Since the invention of the stereoscope in 1847, inventors have attempted to replicate three dimensional (3D) images found in nature. Two dimensional images lack realism due to the absence of depth queues. Many techniques have been devised for producing 3D images with varying degrees of success.
Stereoscopic photographic cameras are known which utilize a single camera body and two objective lenses separated by a fixed distance, usually corresponding to the interocular distance. Other such cameras use a single objective and external arrangements which form two image areas on film positioned on the camera's image plane. Still other arrangements use two separate cameras separated by a fixed distance to form images corresponding to a left and right eye view of the scene being photographed. Still other arrangements use a single camera moved from one location to another to obtain stereo images.
Another technique for capturing stereophotography is to use a single camera and move the camera from one location to another to obtain stereo images.
Once stereoscopic photographic images of the prior art are developed, they are often viewed through separate eye pieces, one for each eye. Each eye piece projects a view of a respective one of the developed images which the user's eyes would have seen had the eyes viewed the scene directly. Depth is clearly discernable when viewing a stereoscopic image.
There are several problems with prior art techniques for generating three dimensional images. First, the requirement that there be a fixed camera to camera or objective to objective separation limits flexibility in the construction of cameras. The requirement for two objective lenses or two cameras dictates special apparatus in order to capture stereoscopic images.
Another problem with the prior art is that complicated lens arrangements are necessary to view stereoscopic images. Further, in the stereoscopic photographic systems of the prior art, depth was not readily quantifiable.
Calculations of depth is a difficult task when using images captured from different positions vis-a-vis the scene being photographed because the planar relationships which result from projection of a three dimensional scene onto a two dimensional plane do not undergo a linear transformation or mapping compared with the same points projected onto a different image plane.

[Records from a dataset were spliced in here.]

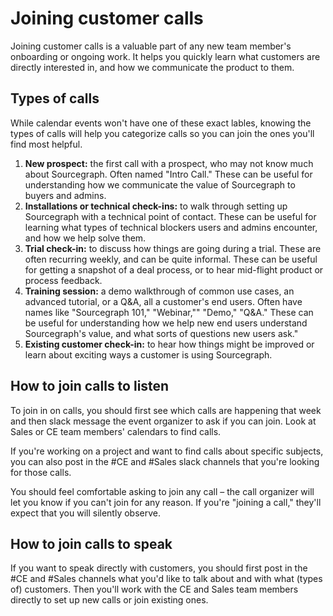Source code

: # Joining customer calls

Joining customer calls is a valuable part of any new team member's onboarding or ongoing work. It helps you quickly learn what customers are directly interested in, and how we communicate the product to them.

## Types of calls

While calendar events won't have one of these exact lables, knowing the types of calls will help you categorize calls so you can join the ones you'll find most helpful. 

1. **New prospect:** the first call with a prospect, who may not know much about Sourcegraph. Often named "Intro Call." These can be useful for understanding how we communicate the value of Sourcegraph to buyers and admins.
1. **Installations or technical check-ins:** to walk through setting up Sourcegraph with a technical point of contact. These can be useful for learning what types of technical blockers users and admins encounter, and how we help solve them.
1. **Trial check-in:** to discuss how things are going during a trial. These are often recurring weekly, and can be quite informal. These can be useful for getting a snapshot of a deal process, or to hear mid-flight product or process feedback.
1. **Training session:** a demo walkthrough of common use cases, an advanced tutorial, or a Q&A, all a customer's end users. Often have names like "Sourcegraph 101," "Webinar,"" "Demo," "Q&A." These can be useful for understanding how we help new end users understand Sourcegraph's value, and what sorts of questions new users ask."
1. **Existing customer check-in:** to hear how things might be improved or learn about exciting ways a customer is using Sourcegraph. 

## How to join calls to listen

To join in on calls, you should first see which calls are happening that week and then slack message the event organizer to ask if you can join. Look at Sales or CE team members' calendars to find calls. 

If you're working on a project and want to find calls about specific subjects, you can also post in the #CE and #Sales slack channels that you're looking for those calls.  

You should feel comfortable asking to join any call – the call organizer will let you know if you can't join for any reason. If you're "joining a call," they'll expect that you will silently observe. 

## How to join calls to speak

If you want to speak directly with customers, you should first post in the #CE and #Sales channels what you'd like to talk about and with what (types of) customers. Then you'll work with the CE and Sales team members directly to set up new calls or join existing ones. 
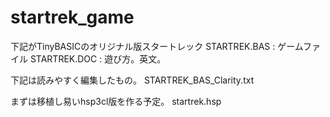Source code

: # startrek_game

下記がTinyBASICのオリジナル版スタートレック
STARTREK.BAS        : ゲームファイル
STARTREK.DOC        : 遊び方。英文。

下記は読みやすく編集したもの。
STARTREK_BAS_Clarity.txt

まずは移植し易いhsp3cl版を作る予定。
startrek.hsp
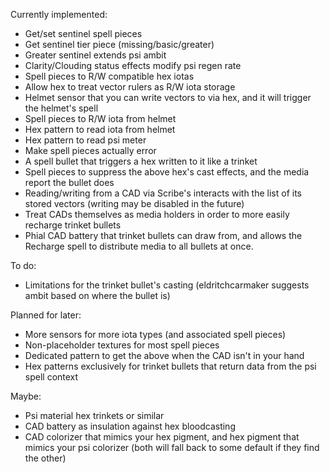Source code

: Currently implemented:
- Get/set sentinel spell pieces
- Get sentinel tier piece (missing/basic/greater)
- Greater sentinel extends psi ambit
- Clarity/Clouding status effects modify psi regen rate
- Spell pieces to R/W compatible hex iotas
- Allow hex to treat vector rulers as R/W iota storage
- Helmet sensor that you can write vectors to via hex, and it will trigger the helmet's spell
- Spell pieces to R/W iota from helmet
- Hex pattern to read iota from helmet
- Hex pattern to read psi meter
- Make spell pieces actually error
- A spell bullet that triggers a hex written to it like a trinket
- Spell pieces to suppress the above hex's cast effects, and the media report the bullet does
- Reading/writing from a CAD via Scribe's interacts with the list of its stored vectors (writing may be disabled in the future)
- Treat CADs themselves as media holders in order to more easily recharge trinket bullets
- Phial CAD battery that trinket bullets can draw from, and allows the Recharge spell to distribute media to all bullets at once.

To do:
- Limitations for the trinket bullet's casting (eldritchcarmaker suggests ambit based on where the bullet is)

Planned for later:
- More sensors for more iota types (and associated spell pieces)
- Non-placeholder textures for most spell pieces
- Dedicated pattern to get the above when the CAD isn't in your hand
- Hex patterns exclusively for trinket bullets that return data from the psi spell context

Maybe:
- Psi material hex trinkets or similar
- CAD battery as insulation against hex bloodcasting
- CAD colorizer that mimics your hex pigment, and hex pigment that mimics your psi colorizer (both will fall back to some default if they find the other)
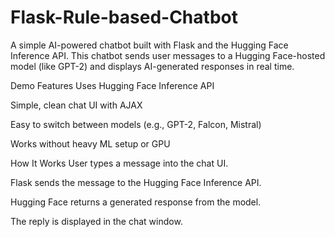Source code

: # Flask-Rule-based-Chatbot
A simple AI-powered chatbot built with Flask and the Hugging Face Inference API. This chatbot sends user messages to a Hugging Face-hosted model (like GPT-2) and displays AI-generated responses in real time.

Demo Features
Uses Hugging Face Inference API

Simple, clean chat UI with AJAX

Easy to switch between models (e.g., GPT-2, Falcon, Mistral)

Works without heavy ML setup or GPU

How It Works
User types a message into the chat UI.

Flask sends the message to the Hugging Face Inference API.

Hugging Face returns a generated response from the model.

The reply is displayed in the chat window.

A scene viewed from one point is seen differently from the same scene viewed from another point. As one changes viewing positions, some object portions become hidden as the view point changes. Planes which are viewed normally in one view are reduced in extent when viewed obliquely. The prior art does not allow for rapid and interactive correlation of two images of the same scene captured from different perspectives.
Automated image processing techniques are known for correlating portions of images with known patterns. For example, vertical views (pictures) of a tractor at different rotations may be scaled to reflect a view of the tractor from 1,000 feet above the tractor. These vertical views can then be respectively compared with a picture of farmland with the same tractor on it taken at 1,000 feet by sliding each vertical view, one at a time, over all possible portions of such a picture until alignment occurs. When such an alignment occurs, one may conclude that a tractor is located at the point on the image of the farmland at which the best match occurs and that the tractor has the particular orientation corresponding to the rotation of the vertical view which produces the best correlation.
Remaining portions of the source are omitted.